Treasury bond prices across the board are higher, sending the
10-year yield
down to about 4.2% from a multiyear high of just over 5% hit in October. The bond market sees the Fed cutting short-term rates in the first half of 2024. The rate of inflation, at 3.1% year over year in November, has more than halved from its peak last year.
That’s sent the
S&P 500
higher since late October, and it now stands at a 21% gain for the year. Equity investors are confident that the economy can continue its recent growth as rates are finished surging.
That’s all bringing companies’ and households’ cost of financing lower. Lower Treasury yields have made higher-yielding mortgage and corporate bonds more attractive to investors, causing those bond prices to rise—and their yields to fall. The
iShares iBoxx $ Investment Grade Corporate Bond Exchange-Traded Fund
is up almost 10% since a multi-month low in October. The iShares MBS Exchange-Traded Fund +is up about 7% since a similar October level.
The problem with this rise in asset prices is that it’s ultimately not what the Fed wants to see. Lower yields makes accessing financing easier, which could support consumer spending on items such as houses and other goods and services. That, in turn, could prevent inflation from falling to the Fed’s 2% target.
Inflation isn’t down to the goal yet, especially seeing that the core consumer prices index, which strips out the more volatile food and energy prices, still rose 4% in November. That means a breadth of goods and services are still seeing healthy rises in prices. The Fed needs to ensure that demand comes down enough to push inflation even lower.

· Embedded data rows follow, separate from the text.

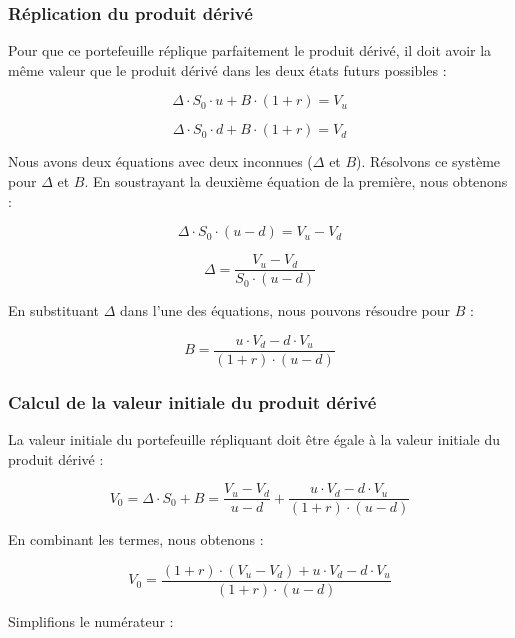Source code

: \documentclass[12pt,a4paper]{article}
\begin{document}
\subsubsection{Réplication du produit dérivé}

Pour que ce portefeuille réplique parfaitement le produit dérivé, il doit avoir la même valeur que le produit dérivé dans les deux états futurs possibles :

\begin{equation}
\Delta \cdot S_0 \cdot u + B \cdot (1 + r) = V_u
\end{equation}

\begin{equation}
\Delta \cdot S_0 \cdot d + B \cdot (1 + r) = V_d
\end{equation}

Nous avons deux équations avec deux inconnues (\(\Delta\) et \(B\)). Résolvons ce système pour \(\Delta\) et \(B\). En soustrayant la deuxième équation de la première, nous obtenons :

\[\Delta \cdot S_0 \cdot (u - d) = V_u - V_d\]

\begin{equation}
\Delta = \frac{V_u - V_d}{S_0 \cdot (u - d)}
\end{equation}

En substituant \(\Delta\) dans l'une des équations, nous pouvons résoudre pour \(B\) :

\begin{equation}
B = \frac{u \cdot V_d - d \cdot V_u}{(1 + r) \cdot (u - d)}
\end{equation}

\subsubsection{Calcul de la valeur initiale du produit dérivé}

La valeur initiale du portefeuille répliquant doit être égale à la valeur initiale du produit dérivé :

\begin{equation}
V_0 = \Delta \cdot S_0 + B = \frac{V_u - V_d}{u - d} + \frac{u \cdot V_d - d \cdot V_u}{(1 + r) \cdot (u - d)}
\end{equation}

En combinant les termes, nous obtenons :

\[V_0 = \frac{(1 + r) \cdot (V_u - V_d) + u \cdot V_d - d \cdot V_u}{(1 + r) \cdot (u - d)}\]

Simplifions le numérateur :
\end{document}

The Fed will speak Wednesday afternoon. To be sure, it has recently struck a balanced tone in the second half of this year, indicating both that it wants to keep rates elevated to reduce demand but also that it’s monitoring a potentially slowing economy, which could ultimately necessitate rate cuts. Nobody knows what the Fed will say, but the central bank may signal that rates will remain where they are for some period.
“The Fed faces the considerable challenge of maintaining its terminal Fed Funds rate long enough to ensure that it will sustainably dampen inflation while not tipping the economy into recession,” wrote José Torres, senior economist at Interactive Brokers.
That’s a difficult balance for the Fed to walk right now. But markets should remember that the Fed hasn’t yet won the battle against inflation. It has more work to do.